** Opening Input material block **
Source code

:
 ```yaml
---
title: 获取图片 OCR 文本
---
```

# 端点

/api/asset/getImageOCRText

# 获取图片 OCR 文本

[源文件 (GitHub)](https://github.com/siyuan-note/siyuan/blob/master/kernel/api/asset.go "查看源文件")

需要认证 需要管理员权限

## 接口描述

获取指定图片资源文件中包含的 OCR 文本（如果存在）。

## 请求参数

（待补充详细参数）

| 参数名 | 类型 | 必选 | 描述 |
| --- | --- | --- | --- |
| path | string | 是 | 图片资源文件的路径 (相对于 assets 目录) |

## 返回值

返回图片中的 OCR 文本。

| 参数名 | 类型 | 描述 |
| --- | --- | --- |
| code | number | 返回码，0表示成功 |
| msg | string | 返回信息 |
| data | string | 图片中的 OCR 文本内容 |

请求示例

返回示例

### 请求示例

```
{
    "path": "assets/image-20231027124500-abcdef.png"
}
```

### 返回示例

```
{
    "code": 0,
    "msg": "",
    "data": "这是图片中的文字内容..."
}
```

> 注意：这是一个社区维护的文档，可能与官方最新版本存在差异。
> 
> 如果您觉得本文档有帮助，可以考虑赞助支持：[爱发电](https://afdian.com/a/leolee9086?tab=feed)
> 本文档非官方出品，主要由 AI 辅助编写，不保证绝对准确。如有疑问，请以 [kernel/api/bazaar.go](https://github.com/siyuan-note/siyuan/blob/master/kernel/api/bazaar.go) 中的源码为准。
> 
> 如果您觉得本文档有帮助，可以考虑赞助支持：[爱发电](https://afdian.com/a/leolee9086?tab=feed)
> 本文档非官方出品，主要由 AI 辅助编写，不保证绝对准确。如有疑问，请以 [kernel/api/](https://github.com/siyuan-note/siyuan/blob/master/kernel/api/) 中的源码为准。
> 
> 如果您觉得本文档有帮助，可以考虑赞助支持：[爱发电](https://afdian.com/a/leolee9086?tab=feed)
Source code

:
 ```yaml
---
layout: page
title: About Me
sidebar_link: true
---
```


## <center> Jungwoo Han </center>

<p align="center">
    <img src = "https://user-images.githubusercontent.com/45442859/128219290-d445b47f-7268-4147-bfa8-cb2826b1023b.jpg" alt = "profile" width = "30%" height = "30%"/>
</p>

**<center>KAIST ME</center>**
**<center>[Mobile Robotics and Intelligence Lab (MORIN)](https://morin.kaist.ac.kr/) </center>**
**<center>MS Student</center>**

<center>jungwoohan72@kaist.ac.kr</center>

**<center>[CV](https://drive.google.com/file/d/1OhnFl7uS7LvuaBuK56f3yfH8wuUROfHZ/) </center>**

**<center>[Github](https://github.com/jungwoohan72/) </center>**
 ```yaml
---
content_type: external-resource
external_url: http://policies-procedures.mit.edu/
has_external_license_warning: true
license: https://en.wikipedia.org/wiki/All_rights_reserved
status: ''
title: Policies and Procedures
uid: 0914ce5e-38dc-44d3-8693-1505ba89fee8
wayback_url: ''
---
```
** Closing Input material block **
What this task involves:
Print the entries once more, character for character.

Output for this task:
Source code

:
 ```yaml
---
title: 获取图片 OCR 文本
---
```

# 端点

/api/asset/getImageOCRText

# 获取图片 OCR 文本

[源文件 (GitHub)](https://github.com/siyuan-note/siyuan/blob/master/kernel/api/asset.go "查看源文件")

需要认证 需要管理员权限

## 接口描述

获取指定图片资源文件中包含的 OCR 文本（如果存在）。

## 请求参数

（待补充详细参数）

| 参数名 | 类型 | 必选 | 描述 |
| --- | --- | --- | --- |
| path | string | 是 | 图片资源文件的路径 (相对于 assets 目录) |

## 返回值

返回图片中的 OCR 文本。

| 参数名 | 类型 | 描述 |
| --- | --- | --- |
| code | number | 返回码，0表示成功 |
| msg | string | 返回信息 |
| data | string | 图片中的 OCR 文本内容 |

请求示例

返回示例

### 请求示例

```
{
    "path": "assets/image-20231027124500-abcdef.png"
}
```

### 返回示例

```
{
    "code": 0,
    "msg": "",
    "data": "这是图片中的文字内容..."
}
```

> 注意：这是一个社区维护的文档，可能与官方最新版本存在差异。
> 
> 如果您觉得本文档有帮助，可以考虑赞助支持：[爱发电](https://afdian.com/a/leolee9086?tab=feed)
> 本文档非官方出品，主要由 AI 辅助编写，不保证绝对准确。如有疑问，请以 [kernel/api/bazaar.go](https://github.com/siyuan-note/siyuan/blob/master/kernel/api/bazaar.go) 中的源码为准。
> 
> 如果您觉得本文档有帮助，可以考虑赞助支持：[爱发电](https://afdian.com/a/leolee9086?tab=feed)
> 本文档非官方出品，主要由 AI 辅助编写，不保证绝对准确。如有疑问，请以 [kernel/api/](https://github.com/siyuan-note/siyuan/blob/master/kernel/api/) 中的源码为准。
> 
> 如果您觉得本文档有帮助，可以考虑赞助支持：[爱发电](https://afdian.com/a/leolee9086?tab=feed)
Source code

:
 ```yaml
---
layout: page
title: About Me
sidebar_link: true
---
```


## <center> Jungwoo Han </center>

<p align="center">
    <img src = "https://user-images.githubusercontent.com/45442859/128219290-d445b47f-7268-4147-bfa8-cb2826b1023b.jpg" alt = "profile" width = "30%" height = "30%"/>
</p>

**<center>KAIST ME</center>**
**<center>[Mobile Robotics and Intelligence Lab (MORIN)](https://morin.kaist.ac.kr/) </center>**
**<center>MS Student</center>**

<center>jungwoohan72@kaist.ac.kr</center>

**<center>[CV](https://drive.google.com/file/d/1OhnFl7uS7LvuaBuK56f3yfH8wuUROfHZ/) </center>**

**<center>[Github](https://github.com/jungwoohan72/) </center>**
 ```yaml
---
content_type: external-resource
external_url: http://policies-procedures.mit.edu/
has_external_license_warning: true
license: https://en.wikipedia.org/wiki/All_rights_reserved
status: ''
title: Policies and Procedures
uid: 0914ce5e-38dc-44d3-8693-1505ba89fee8
wayback_url: ''
---
```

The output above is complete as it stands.